I love the statement from Accenture, indicating that Woods was “no longer the right representative” for their company’s values. That’s the closest I’ve heard anyone come to saying he’s a scumbag they no longer admire. Good for them! Still to come, an update from Electronic Arts and Nike regarding their relationship with Woods. Gatorade, as previously reported, had ‘already planned’ to drop their Tiger-labeled beverage before the uproar that resulted from the unzipped fly heard round the world.
As I said, this sort of news gives me hope for humanity. It turns out that with the exception of the behavior exhibited by some of Hollywood’s movers and shakers, we are not quite as willing as we seem to look the other way when someone does the wrong thing. Hollywood luminaries seem to get a pass from us. Some people still accept people like Woody Allen and Roman Polanski. Based on box office receipts and industry awards, we long ago forgave the aberrant deeds of Robert Downey Jr. and the downright slimy behavior by Jude Law; we’ve embraced that champion of free (hate) speech in this country, Sean Penn; Britney Spears' tour ranked # 4 in Top Concert revenue for 2009 and we keep tuning in to watch the personal train wreck called Charlie Sheen every week, right?
We’ve accepted the endless parade of children born to Hollywood “partners” who are not married couples. And although it seems charming and adorable and hip when they do it, it’s not so amusing when that behavior is emulated by fans with about 1/1000of the income and resources their idols enjoy in Beverly Hills.
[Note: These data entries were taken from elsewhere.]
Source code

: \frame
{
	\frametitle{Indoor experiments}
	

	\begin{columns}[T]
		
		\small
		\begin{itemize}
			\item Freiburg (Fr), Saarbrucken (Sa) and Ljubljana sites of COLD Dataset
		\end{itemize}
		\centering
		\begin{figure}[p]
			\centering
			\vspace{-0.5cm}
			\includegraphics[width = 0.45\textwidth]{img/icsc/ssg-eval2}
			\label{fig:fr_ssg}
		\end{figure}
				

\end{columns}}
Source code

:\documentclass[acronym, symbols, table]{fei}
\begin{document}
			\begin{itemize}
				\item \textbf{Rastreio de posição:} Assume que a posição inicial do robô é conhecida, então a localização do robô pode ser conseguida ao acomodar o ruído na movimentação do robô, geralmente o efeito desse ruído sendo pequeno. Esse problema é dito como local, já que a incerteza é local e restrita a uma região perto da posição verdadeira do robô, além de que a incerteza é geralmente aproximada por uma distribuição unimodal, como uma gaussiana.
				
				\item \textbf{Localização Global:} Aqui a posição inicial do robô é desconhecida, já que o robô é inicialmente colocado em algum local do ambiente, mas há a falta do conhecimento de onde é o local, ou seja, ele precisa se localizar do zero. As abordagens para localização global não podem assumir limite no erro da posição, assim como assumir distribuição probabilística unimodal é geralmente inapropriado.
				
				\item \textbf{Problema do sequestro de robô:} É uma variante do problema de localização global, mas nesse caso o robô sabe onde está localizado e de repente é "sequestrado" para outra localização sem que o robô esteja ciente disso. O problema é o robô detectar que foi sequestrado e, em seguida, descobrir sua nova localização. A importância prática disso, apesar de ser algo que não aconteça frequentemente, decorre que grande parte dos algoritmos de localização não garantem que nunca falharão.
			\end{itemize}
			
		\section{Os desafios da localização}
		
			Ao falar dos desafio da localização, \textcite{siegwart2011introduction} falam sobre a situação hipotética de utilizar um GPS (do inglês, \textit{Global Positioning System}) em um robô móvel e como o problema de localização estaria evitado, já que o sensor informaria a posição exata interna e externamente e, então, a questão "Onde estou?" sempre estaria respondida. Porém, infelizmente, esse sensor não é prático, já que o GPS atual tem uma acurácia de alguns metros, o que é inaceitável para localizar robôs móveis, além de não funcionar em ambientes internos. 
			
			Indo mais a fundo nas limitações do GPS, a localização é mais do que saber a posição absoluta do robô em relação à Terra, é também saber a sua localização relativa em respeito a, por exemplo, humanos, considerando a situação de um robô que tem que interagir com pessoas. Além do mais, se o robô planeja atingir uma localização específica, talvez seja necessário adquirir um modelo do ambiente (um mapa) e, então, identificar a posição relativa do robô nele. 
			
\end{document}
We’ve read tabloid coverage of the scandals and breakups of Hollywood couples for years. Not one of us stopped buying tickets to see Brad or Angelina after he left Jennifer in the dust. I guess we expect (to some degree) that stars will act like stars – and treat themselves to their every desire - and then enjoy the resulting headlines.
But with the news about Tiger Woods, our mostly dormant and silent morals (remember morals?) have exerted themselves and made themselves known. A USA Today / Gallup poll on Woods’ popularity tells us that his “favorable rating” has dropped even faster than his pants as a result of his out of town activities. He had enjoyed an 85% favorable rating in June 2005 and he’s down to 33%. Just as significant, his unfavorable rating has grown from a mere 8% to 57%. Not one of those points was lost or gained as a result of his action on a golf course. Every single point was earned or lost because he cheated on his wife. That’s it.
Then again, maybe Tiger had remarkably bad timing and appeared last in the long line of cheaters we’ve heard from this year. Maybe we’d collectively just about had enough. If you’re David Letterman or Mark Sanford or even Elliott Spitzer, you’re thinking, “Thank you, God” right about now.
In the meantime, kudos to the Board of Directors or the PR departments or the accountants at AT&T, Accenture and Gillette. Like anyone in business with Woods, I’m certain they were watching his poll numbers plummet and were less than pleased about the millions of dollars budgeted for his endorsement. I’m also sure they were wondering how well their companies or products would fare with those folks who answered those poll questions. But even given all that, some part of their decisions had to emerge from at least a few people sitting in emergency meetings in boardrooms around the country saying something like, “He’s history. He’s kind of disgusting. And we need to end this now.” Announcing a separation from Woods is one small moment of common sense in a society that seems to be sorely lacking it.